The Ka-band Translator Subsystem (KaTS) receives a Ka-band uplink
through the HGA from the DSN (DSS-25) and coherently generates a
Ka-band downlink carrier signal and then amplifies the signal. The
signal is then guided to the Ka-band feed of the HGA for the Gravity
Science two-way Ka-band Doppler signal. The KaTS is provided by the
Italian Space Agency.
Juno uses a dual-mode Propulsion Subsystem, with a biprop main engine
(ME) and monoprop Reaction Control System (RCS) thrusters. The 12
thrusters are mounted on 4 Rocket Engine Modules (REMs), allow
translation and rotation about 3 axes, and provide some redundancy.
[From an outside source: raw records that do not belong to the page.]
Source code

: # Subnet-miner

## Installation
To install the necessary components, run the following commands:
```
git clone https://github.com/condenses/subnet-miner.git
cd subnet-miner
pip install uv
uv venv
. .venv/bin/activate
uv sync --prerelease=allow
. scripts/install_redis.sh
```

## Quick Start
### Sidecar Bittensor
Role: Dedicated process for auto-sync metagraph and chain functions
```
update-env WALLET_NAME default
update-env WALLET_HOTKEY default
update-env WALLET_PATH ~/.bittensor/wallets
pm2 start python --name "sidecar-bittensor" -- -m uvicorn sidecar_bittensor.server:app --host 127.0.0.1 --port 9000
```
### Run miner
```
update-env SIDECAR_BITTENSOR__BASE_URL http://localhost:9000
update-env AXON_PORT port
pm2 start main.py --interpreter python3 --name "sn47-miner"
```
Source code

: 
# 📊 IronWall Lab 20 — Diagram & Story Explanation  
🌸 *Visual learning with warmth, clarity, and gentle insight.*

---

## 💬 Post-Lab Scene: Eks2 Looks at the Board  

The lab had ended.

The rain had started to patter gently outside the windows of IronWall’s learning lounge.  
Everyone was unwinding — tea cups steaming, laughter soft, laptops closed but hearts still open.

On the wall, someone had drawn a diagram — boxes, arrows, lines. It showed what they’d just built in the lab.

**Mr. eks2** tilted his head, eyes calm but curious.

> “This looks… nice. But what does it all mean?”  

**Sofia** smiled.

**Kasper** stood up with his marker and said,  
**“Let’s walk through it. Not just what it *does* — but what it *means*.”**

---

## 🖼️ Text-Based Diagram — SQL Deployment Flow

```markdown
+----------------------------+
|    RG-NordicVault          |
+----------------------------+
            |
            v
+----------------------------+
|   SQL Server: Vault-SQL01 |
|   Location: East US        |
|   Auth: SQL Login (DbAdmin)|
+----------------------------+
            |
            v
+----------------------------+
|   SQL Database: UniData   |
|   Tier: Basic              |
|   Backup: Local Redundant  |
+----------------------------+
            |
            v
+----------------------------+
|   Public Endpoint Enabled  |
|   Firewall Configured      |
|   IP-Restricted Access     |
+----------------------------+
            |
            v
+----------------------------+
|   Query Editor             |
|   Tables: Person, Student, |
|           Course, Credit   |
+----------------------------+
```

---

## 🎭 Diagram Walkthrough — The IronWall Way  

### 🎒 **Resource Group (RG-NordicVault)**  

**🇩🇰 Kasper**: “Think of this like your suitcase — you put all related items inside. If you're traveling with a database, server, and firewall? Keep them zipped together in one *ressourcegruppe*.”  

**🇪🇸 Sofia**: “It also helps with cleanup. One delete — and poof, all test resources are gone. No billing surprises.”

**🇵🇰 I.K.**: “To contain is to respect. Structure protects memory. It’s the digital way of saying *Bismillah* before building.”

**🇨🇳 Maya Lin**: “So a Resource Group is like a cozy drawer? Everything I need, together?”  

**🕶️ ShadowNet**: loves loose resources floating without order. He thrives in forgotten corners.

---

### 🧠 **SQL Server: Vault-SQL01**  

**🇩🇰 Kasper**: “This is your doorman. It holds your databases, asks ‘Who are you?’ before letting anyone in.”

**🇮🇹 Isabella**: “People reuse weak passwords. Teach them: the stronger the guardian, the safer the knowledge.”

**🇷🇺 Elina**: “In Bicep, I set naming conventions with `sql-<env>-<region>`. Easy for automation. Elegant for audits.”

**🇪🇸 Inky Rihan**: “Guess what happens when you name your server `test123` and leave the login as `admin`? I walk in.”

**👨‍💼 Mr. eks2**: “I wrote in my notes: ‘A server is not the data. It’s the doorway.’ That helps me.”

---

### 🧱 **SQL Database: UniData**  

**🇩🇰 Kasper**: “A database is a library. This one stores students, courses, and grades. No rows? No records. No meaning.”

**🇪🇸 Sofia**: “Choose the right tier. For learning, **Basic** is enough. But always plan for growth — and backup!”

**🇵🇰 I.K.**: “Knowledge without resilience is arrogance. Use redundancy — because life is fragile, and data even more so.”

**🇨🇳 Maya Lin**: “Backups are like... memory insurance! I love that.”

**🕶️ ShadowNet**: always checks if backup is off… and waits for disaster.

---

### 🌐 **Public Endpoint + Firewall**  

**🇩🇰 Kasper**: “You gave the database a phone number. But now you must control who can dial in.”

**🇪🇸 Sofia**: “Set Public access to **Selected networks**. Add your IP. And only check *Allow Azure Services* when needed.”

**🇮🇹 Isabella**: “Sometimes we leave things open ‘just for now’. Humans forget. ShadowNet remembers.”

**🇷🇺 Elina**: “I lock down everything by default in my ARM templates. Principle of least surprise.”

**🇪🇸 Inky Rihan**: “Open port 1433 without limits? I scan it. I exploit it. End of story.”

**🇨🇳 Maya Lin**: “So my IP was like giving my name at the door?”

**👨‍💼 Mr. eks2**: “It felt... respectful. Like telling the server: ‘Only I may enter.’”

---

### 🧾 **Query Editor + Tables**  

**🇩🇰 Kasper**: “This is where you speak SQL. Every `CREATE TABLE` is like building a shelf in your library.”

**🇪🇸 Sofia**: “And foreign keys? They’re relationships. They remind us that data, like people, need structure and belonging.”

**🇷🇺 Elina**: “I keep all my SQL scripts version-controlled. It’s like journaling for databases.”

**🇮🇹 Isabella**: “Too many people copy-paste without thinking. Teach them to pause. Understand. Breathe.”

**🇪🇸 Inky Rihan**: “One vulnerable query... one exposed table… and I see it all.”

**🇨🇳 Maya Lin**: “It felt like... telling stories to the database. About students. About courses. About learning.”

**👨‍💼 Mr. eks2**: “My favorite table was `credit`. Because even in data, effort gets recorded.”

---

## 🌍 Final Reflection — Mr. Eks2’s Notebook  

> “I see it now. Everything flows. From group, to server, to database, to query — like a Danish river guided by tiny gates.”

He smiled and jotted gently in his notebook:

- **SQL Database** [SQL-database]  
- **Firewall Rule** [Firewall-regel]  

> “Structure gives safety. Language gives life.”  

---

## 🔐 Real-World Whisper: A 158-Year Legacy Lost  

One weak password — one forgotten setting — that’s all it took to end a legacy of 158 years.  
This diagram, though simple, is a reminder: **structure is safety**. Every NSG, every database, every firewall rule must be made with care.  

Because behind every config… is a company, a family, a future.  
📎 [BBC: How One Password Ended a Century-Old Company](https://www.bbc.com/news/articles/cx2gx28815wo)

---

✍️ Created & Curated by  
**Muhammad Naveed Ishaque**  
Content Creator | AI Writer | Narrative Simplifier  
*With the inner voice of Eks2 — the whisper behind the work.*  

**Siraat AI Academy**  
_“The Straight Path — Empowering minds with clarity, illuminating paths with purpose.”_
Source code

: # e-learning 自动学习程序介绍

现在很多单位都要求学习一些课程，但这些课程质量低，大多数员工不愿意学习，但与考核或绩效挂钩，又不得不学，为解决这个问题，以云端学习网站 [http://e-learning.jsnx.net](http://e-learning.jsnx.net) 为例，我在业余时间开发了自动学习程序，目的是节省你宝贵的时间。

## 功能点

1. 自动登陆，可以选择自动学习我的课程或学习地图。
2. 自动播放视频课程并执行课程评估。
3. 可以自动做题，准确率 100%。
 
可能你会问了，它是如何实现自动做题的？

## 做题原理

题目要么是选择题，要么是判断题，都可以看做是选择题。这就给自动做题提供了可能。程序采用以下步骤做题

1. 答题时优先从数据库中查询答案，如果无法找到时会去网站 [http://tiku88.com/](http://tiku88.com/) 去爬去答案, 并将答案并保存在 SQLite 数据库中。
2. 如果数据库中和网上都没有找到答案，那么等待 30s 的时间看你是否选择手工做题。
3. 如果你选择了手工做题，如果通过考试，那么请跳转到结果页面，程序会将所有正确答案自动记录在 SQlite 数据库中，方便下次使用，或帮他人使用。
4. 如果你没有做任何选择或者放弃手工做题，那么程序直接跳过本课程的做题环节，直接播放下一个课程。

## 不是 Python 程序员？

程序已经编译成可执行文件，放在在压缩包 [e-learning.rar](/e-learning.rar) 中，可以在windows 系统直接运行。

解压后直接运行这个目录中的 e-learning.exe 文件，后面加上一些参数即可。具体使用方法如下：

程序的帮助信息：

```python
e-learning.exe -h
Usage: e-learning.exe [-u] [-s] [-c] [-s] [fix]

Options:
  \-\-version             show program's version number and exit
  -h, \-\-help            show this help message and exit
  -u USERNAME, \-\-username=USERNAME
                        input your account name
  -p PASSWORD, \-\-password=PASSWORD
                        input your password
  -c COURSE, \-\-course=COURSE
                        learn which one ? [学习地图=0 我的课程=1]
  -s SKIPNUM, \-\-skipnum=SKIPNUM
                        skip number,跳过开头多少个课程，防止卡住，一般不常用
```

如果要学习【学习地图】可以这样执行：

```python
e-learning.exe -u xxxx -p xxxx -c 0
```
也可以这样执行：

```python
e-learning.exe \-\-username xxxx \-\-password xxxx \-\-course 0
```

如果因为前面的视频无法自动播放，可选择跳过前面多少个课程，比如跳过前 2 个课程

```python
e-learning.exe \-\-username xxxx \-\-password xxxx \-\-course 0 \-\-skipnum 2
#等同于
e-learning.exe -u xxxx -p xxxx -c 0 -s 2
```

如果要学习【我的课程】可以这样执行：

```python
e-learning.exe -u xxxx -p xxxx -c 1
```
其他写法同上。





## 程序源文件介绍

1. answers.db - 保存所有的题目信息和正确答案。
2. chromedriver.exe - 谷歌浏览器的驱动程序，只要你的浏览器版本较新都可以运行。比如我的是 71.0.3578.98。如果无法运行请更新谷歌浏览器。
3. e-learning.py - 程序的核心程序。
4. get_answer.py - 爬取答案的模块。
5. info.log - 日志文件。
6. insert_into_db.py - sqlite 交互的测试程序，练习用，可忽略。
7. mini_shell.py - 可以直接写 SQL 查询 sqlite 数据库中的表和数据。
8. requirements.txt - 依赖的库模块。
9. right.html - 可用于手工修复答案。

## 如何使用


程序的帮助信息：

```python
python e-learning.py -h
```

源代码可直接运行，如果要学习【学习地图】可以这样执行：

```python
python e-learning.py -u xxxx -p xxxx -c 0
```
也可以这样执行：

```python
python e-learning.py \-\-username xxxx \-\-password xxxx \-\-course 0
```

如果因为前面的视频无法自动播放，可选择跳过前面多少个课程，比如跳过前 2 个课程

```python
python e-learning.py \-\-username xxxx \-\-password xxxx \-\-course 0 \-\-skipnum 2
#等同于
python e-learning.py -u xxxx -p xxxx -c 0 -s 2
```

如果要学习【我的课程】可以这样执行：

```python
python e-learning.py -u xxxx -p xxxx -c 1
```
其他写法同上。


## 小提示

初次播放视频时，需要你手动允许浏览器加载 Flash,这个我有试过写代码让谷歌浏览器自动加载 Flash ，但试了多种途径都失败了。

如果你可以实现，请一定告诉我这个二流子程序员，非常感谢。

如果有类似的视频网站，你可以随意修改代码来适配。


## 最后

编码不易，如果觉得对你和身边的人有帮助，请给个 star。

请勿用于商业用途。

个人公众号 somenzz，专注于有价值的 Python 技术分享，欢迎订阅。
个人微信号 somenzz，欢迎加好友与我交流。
There are 8 lateral thrusters, canted away from X by 5 deg. along Y
and by 12.5 deg. along Z, and 4 axial thrusters, canted away from Z
by 10 deg. along Y. 6 equal-sized spherical propellant tanks contain
fuel (4 tanks) and oxidizer (2). Biprop mode (N2O4/hydrazine) is
used for major maneuvers and flushing burns, and monoprop mode
(blowdown hydrazine) is used for spin-up and -down, precession,
active nutation damping, and most TCMs and OTMs. The Leros-1b main
engine is well-characterized, and is fixed on the Z axis, pointing
aft. Isolation valve ladders included in the pressurization system
eliminate propellant mixing concerns. RCS thrusters are located to
minimize plume interactions. The propellant tanks are sized
consistent with the planned delta-V budget, for the maximum
spacecraft mass that can be lifted by an Atlas V 551 to the required C3.
Electrical Power Subsystem (EPS)
Juno's redundant, single fault tolerant Electrical Power Subsystem
manages the spacecraft power bus and distribution of power to payloads,
propulsion, heaters, mechanism motor actuators, NASA Standard Initiators
(NSIs), and avionics. The Power Distribution and Drive Unit (PDDU)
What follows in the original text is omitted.